Instinct du bas
chasse effrénée
au dessin ultime
dessein oublié
d’un organe avide
attente d’un oeil
qui s’érafle les coudes
sur le béton
de la beauté tronquée
pris dans les ficelles
de la barque
maintes fois chavirée
sur la rive de la promesse chimique
on ne saurait faire sien
ce qui ne tient pas plus
que la durée
d’un souffle expulsé
dans l’isoloir du désir éreinté
cargaison poussée
dans le creux
de l’agitation mise à nue
cimetière de l’empreinte
d’une boue animale
dominée par l’instinct du bas
vieux repaire
pris au crochet
d’un idéal figé

Original ton poème lisiere_des_mots !
Ah, « Instinct du bas », voilà un texte qui ne manque pas de piquant ! Entre la chasse effrénée au dessin ultime et le « cimetière de l’empreinte d’une boue animale », on sent que l’instinct primal a décidé de faire un sort à la poésie classique.

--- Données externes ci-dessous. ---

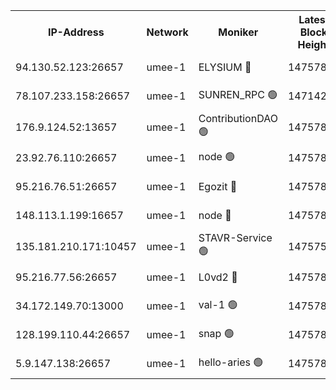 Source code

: 


<table><tr><th>IP-Address</th><th>Network</th><th>Moniker</th><th>Latest Block Height</th><th>Earliest Block Height</th><th>Catching Up</th><th>Tx Index</th><th>Voting Power</th><th>Scan Time</th></tr><tr><td>94.130.52.123:26657</td><td>umee-1</td><td>ELYSIUM 🔴</td><td>14757851</td><td>3216011</td><td>False</td><td>off</td><td>27014311</td><td>2024-11-16T09:12:39.957812679UTC</td></tr><tr><td>78.107.233.158:26657</td><td>umee-1</td><td>SUNREN_RPC 🟢</td><td>14714211</td><td>13338194</td><td>False</td><td>on</td><td>0</td><td>2024-11-16T09:11:14.909320945UTC</td></tr><tr><td>176.9.124.52:13657</td><td>umee-1</td><td>ContributionDAO 🟢</td><td>14757834</td><td>13924595</td><td>False</td><td>on</td><td>0</td><td>2024-11-16T09:11:05.940031437UTC</td></tr><tr><td>23.92.76.110:26657</td><td>umee-1</td><td>node 🟢</td><td>14757869</td><td>14446001</td><td>False</td><td>on</td><td>0</td><td>2024-11-16T09:14:11.958367365UTC</td></tr><tr><td>95.216.76.51:26657</td><td>umee-1</td><td>Egozit 🔴</td><td>14757851</td><td>14657851</td><td>False</td><td>off</td><td>38569856</td><td>2024-11-16T09:12:37.506486367UTC</td></tr><tr><td>148.113.1.199:16657</td><td>umee-1</td><td>node 🔴</td><td>14757816</td><td>14696187</td><td>False</td><td>off</td><td>1636217</td><td>2024-11-16T09:09:30.764953402UTC</td></tr><tr><td>135.181.210.171:10457</td><td>umee-1</td><td>STAVR-Service 🟢</td><td>14757505</td><td>14714379</td><td>False</td><td>on</td><td>0</td><td>2024-11-16T09:12:55.148340768UTC</td></tr><tr><td>95.216.77.56:26657</td><td>umee-1</td><td>L0vd2 🔴</td><td>14757860</td><td>14717001</td><td>False</td><td>off</td><td>38347206</td><td>2024-11-16T09:13:29.361108332UTC</td></tr><tr><td>34.172.149.70:13000</td><td>umee-1</td><td>val-1 🟢</td><td>14757830</td><td>14743001</td><td>False</td><td>off</td><td>0</td><td>2024-11-16T09:10:44.000003750UTC</td></tr><tr><td>128.199.110.44:26657</td><td>umee-1</td><td>snap 🟢</td><td>14757858</td><td>14755684</td><td>False</td><td>off</td><td>0</td><td>2024-11-16T09:13:17.476324486UTC</td></tr><tr><td>5.9.147.138:26657</td><td>umee-1</td><td>hello-aries 🟢</td><td>14757829</td><td>14756461</td><td>False</td><td>off</td><td>0</td><td>2024-11-16T09:10:38.508484419UTC</td></tr></table> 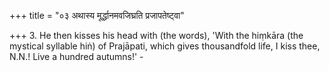 +++
title = "०३ अथास्य मूर्द्धानमवजिघ्रति प्रजापतेष्ट्वा"

+++
3. He then kisses his head with (the words), 'With the hiṃkāra (the mystical syllable hiṅ) of Prajāpati, which gives thousandfold life, I kiss thee, N.N.! Live a hundred autumns!' - 
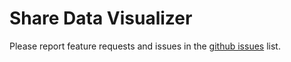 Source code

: Share Data Visualizer
=====================

Please report feature requests and issues in the [github issues](https://github.com/staxmanade/ShareDataVisualizer/issues) list.

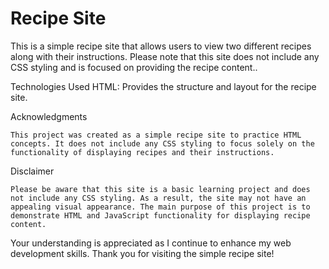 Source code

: # Recipe Site

This is a simple recipe site that allows users to view two different recipes along with their instructions. Please note that this site does not include any CSS styling and is focused on providing the recipe content..

Technologies Used
    HTML: Provides the structure and layout for the recipe site.

Acknowledgments

    This project was created as a simple recipe site to practice HTML concepts. It does not include any CSS styling to focus solely on the functionality of displaying recipes and their instructions.

Disclaimer

    Please be aware that this site is a basic learning project and does not include any CSS styling. As a result, the site may not have an appealing visual appearance. The main purpose of this project is to demonstrate HTML and JavaScript functionality for displaying recipe content.


Your understanding is appreciated as I continue to enhance my web development skills. Thank you for visiting the simple recipe site!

On nage dans un mélange savoureux de métaphores un peu torturées, comme cet « œil qui s’érafle les coudes sur le béton de la beauté tronquée » — clairement, même les coudes souffrent pour la beauté, c’est du dévouement ! Et puis cette barque maintes fois chavirée… On dirait une aventure nautique version émotionnelle, avec un capitaine qui oublie la carte. Bref, un texte qui explore les profondeurs sombres de l’instinct dont on ne sort pas vraiment indemne, mais au moins avec un bon mal de mer poétique en prime. Voilà de quoi titiller notre cerveau tout en lui offrant une petite pause humoristique !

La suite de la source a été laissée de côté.